Tuesday, June 29, 2010

*I Feel Those Appalachian Mountain Breezes Again- I Hear Those Lonesome Fiddles- A CD Review

Click on the headline to link ota "YouTube" film clip of one of the fiddlers on the CD under review, J.P. Fraley. Sorry, I could not find "Annadeene's Waltz" mentioned below for you to hear here.

CD Review

The Art Of Traditional Fiddle: From The North American Tradition Series, Rounder Records, 2001


Over the past couple of years my interest in mountain music, the music that formed part of my parental heritage, has increased as a quick search of such entries in this space attest to. Those reviews have run the gamut from the famous, and important, work of the various Carter Family combinations (and generations) to the "discovery" by the folk revivalists of the 1960s of the likes of banjo player Roscoe Holcomb to the interest by urban folk artists of that period like the Greenbriar Boys and The New Lost City Ramblers. One of the driving forces of that simple, plain music is the banjo; another is, as under review here, the fiddle.

Today, in this space, I am also reviewing a tribute album celebrating the 10th Anniversary of Appleseed Records (2007), now a fixture in preserving folk and protest music. I mentioned there that certain record labels have gained a niche for themselves in music history by establishing, driving, or preserving certain traditions. That is the case here with Rounder Records who for over forty years has put together off-beat, but extremely valuable, compilations of traditional music from the shores of Cape Breton to Appalachia to Western America.
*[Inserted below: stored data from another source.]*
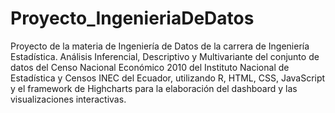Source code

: # Proyecto_IngenieriaDeDatos
Proyecto de la materia de Ingeniería de Datos de la carrera de Ingeniería Estadística. Análisis Inferencial, Descriptivo y Multivariante del conjunto de datos del Censo Nacional Económico 2010 del Instituto Nacional de Estadística y Censos INEC del Ecuador, utilizando R, HTML, CSS, JavaScript y el framework de Highcharts para la elaboración del dashboard y las visualizaciones interactivas.
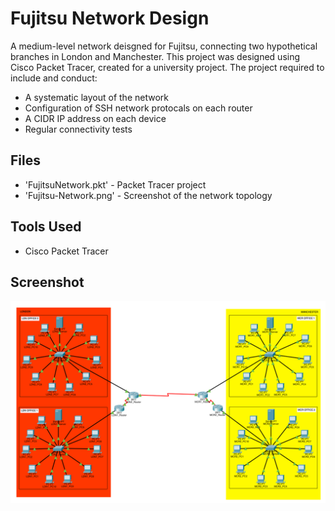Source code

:# Fujitsu Network Design

A medium-level network deisgned for Fujitsu, connecting two hypothetical branches in London and Manchester. This project was designed using Cisco Packet Tracer, created for a university project. The project required to include and conduct:

- A systematic layout of the network
- Configuration of SSH network protocals on each router
- A CIDR IP address on each device
- Regular connectivity tests

## Files

- 'FujitsuNetwork.pkt' - Packet Tracer project
- 'Fujitsu-Network.png' - Screenshot of the network topology

## Tools Used

- Cisco Packet Tracer

## Screenshot

![Network Topology](FujitsuNetwork.png)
In the Appleseed review I noted that for the history of the label there is a more than informative booklet that came with that 2-disc CD set, including plenty of discology-type information about each track. For this CD there is also a very informative booklet (as is usual with Rounder products), also including plenty of discology-type information about each track. That leaves the final question of what is good here. That is a harder question than usual in that everything here is an instrumental featuring the fiddle so it is driven more by mood than anything else. The mood, as described in the headline- mountain breezes and lonesome fiddles. And you should think of this compilation that way as well, especially as some of the pieces are very short. The one that you MUST listen and that kind of evokes everything I am trying to describe is J.P. Fraley's "Annadeene's Waltz". Heaven by fiddle.